▶ **EXERCISE DESCRIPTION**: In the data below, locate each line with the word "people" and list it.
[RECORDS PROVIDED Boundary: Start]
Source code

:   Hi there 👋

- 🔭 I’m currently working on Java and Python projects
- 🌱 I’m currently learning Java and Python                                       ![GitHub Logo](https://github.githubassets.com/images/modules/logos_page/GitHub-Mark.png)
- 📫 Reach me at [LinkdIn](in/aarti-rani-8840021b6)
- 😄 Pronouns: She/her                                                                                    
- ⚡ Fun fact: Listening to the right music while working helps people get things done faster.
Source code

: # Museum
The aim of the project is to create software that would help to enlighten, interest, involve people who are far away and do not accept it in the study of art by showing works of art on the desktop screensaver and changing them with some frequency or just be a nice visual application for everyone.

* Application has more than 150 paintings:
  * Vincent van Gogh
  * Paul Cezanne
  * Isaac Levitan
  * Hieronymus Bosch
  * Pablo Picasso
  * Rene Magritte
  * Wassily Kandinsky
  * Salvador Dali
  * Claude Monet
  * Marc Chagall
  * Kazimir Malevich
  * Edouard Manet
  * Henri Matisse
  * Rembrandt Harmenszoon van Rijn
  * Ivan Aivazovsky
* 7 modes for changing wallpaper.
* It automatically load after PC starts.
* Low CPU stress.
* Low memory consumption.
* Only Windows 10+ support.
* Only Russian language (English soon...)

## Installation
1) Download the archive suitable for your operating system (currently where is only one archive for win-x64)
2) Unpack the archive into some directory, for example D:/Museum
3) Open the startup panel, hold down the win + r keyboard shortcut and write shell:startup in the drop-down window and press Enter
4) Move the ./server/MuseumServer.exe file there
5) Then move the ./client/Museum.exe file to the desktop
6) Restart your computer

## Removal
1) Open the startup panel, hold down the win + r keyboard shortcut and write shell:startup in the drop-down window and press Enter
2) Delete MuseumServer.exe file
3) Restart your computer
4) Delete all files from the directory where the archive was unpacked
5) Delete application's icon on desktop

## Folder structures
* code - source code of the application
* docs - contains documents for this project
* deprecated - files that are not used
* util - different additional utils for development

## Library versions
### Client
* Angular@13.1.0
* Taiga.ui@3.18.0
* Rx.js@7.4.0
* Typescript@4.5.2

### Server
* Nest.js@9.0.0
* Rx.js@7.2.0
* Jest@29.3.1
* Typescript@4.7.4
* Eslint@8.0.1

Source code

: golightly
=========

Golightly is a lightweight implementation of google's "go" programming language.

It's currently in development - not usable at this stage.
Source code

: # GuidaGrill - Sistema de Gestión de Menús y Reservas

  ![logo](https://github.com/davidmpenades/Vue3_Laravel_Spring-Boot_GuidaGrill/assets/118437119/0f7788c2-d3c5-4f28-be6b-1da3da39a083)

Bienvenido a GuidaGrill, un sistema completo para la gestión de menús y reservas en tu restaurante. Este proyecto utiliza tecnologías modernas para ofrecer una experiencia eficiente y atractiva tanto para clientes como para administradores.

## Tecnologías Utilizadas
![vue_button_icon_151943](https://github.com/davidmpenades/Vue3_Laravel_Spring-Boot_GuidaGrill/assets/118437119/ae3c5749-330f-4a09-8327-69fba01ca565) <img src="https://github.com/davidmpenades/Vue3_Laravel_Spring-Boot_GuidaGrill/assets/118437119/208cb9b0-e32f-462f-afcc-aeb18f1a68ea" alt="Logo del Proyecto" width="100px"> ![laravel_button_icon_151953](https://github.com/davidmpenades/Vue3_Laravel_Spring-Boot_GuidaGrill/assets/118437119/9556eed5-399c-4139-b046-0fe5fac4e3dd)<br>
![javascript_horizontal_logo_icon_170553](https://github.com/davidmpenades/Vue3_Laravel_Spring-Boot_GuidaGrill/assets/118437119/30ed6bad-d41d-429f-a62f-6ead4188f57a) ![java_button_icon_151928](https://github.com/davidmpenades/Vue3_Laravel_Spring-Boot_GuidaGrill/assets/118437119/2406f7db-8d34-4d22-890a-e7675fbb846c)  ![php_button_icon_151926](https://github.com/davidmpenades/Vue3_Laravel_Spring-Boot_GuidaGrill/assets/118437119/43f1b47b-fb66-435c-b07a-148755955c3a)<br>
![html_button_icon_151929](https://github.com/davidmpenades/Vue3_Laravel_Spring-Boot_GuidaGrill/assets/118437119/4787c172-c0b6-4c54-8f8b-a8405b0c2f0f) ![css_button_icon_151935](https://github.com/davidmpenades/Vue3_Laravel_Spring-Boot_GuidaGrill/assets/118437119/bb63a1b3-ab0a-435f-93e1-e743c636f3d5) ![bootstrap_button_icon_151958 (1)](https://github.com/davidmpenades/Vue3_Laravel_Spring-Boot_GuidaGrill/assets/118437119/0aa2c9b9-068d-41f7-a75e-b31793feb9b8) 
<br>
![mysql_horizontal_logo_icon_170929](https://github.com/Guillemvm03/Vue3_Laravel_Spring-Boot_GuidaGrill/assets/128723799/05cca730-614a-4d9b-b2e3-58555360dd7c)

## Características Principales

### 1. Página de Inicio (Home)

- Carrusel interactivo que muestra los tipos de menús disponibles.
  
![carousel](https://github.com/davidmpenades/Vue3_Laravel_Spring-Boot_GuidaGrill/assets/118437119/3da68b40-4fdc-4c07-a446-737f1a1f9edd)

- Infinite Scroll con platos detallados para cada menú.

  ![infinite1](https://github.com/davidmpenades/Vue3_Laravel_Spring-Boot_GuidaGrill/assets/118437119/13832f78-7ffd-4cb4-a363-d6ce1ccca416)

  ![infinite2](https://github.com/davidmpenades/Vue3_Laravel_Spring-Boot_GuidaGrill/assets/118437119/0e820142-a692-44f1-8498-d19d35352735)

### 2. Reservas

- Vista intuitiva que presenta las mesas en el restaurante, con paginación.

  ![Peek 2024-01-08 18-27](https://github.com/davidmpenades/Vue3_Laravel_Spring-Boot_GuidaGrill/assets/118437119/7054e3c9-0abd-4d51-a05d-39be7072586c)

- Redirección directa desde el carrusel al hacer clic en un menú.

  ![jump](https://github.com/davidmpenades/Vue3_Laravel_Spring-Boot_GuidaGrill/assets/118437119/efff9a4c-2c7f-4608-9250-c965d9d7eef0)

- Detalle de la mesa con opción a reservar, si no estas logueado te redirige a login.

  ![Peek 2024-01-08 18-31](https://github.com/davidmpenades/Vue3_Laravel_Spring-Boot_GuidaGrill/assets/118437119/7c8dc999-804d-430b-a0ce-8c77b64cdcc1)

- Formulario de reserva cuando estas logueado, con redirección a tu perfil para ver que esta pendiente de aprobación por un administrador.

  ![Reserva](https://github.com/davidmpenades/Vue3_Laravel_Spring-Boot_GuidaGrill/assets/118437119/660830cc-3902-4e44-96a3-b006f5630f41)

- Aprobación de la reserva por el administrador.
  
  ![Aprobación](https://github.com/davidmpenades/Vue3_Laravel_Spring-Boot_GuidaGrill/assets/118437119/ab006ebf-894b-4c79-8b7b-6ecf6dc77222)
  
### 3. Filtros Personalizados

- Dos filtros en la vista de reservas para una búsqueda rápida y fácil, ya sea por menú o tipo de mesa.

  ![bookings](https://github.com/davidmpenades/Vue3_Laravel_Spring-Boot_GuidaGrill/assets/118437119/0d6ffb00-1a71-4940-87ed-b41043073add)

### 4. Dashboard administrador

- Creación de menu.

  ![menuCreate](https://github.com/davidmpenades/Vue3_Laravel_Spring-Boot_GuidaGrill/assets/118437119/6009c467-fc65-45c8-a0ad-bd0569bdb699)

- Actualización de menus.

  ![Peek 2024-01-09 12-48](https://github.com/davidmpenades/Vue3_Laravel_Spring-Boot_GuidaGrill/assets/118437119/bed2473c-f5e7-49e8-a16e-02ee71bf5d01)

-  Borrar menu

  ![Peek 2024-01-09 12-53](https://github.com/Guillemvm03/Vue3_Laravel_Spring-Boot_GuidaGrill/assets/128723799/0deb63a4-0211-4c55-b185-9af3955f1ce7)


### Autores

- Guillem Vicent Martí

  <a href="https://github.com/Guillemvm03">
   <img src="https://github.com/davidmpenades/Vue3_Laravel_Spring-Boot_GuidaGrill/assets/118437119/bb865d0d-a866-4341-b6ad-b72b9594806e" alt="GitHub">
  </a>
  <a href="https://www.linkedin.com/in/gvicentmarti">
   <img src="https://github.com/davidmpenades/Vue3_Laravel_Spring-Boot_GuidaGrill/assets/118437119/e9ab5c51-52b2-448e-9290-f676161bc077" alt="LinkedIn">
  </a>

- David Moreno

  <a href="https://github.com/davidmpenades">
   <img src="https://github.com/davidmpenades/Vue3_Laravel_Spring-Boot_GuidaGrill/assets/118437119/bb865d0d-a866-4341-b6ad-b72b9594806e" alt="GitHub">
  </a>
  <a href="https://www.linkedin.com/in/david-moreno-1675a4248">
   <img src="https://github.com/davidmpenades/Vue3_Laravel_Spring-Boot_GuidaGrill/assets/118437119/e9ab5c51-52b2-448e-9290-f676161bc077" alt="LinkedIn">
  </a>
[RECORDS PROVIDED Boundary: End]
▶ **ANSWER BELOW**:
- ⚡ Fun fact: Listening to the right music while working helps people get things done faster.
The aim of the project is to create software that would help to enlighten, interest, involve people who are far away and do not accept it in the study of art by showing works of art on the desktop screensaver and changing them with some frequency or just be a nice visual application for everyone.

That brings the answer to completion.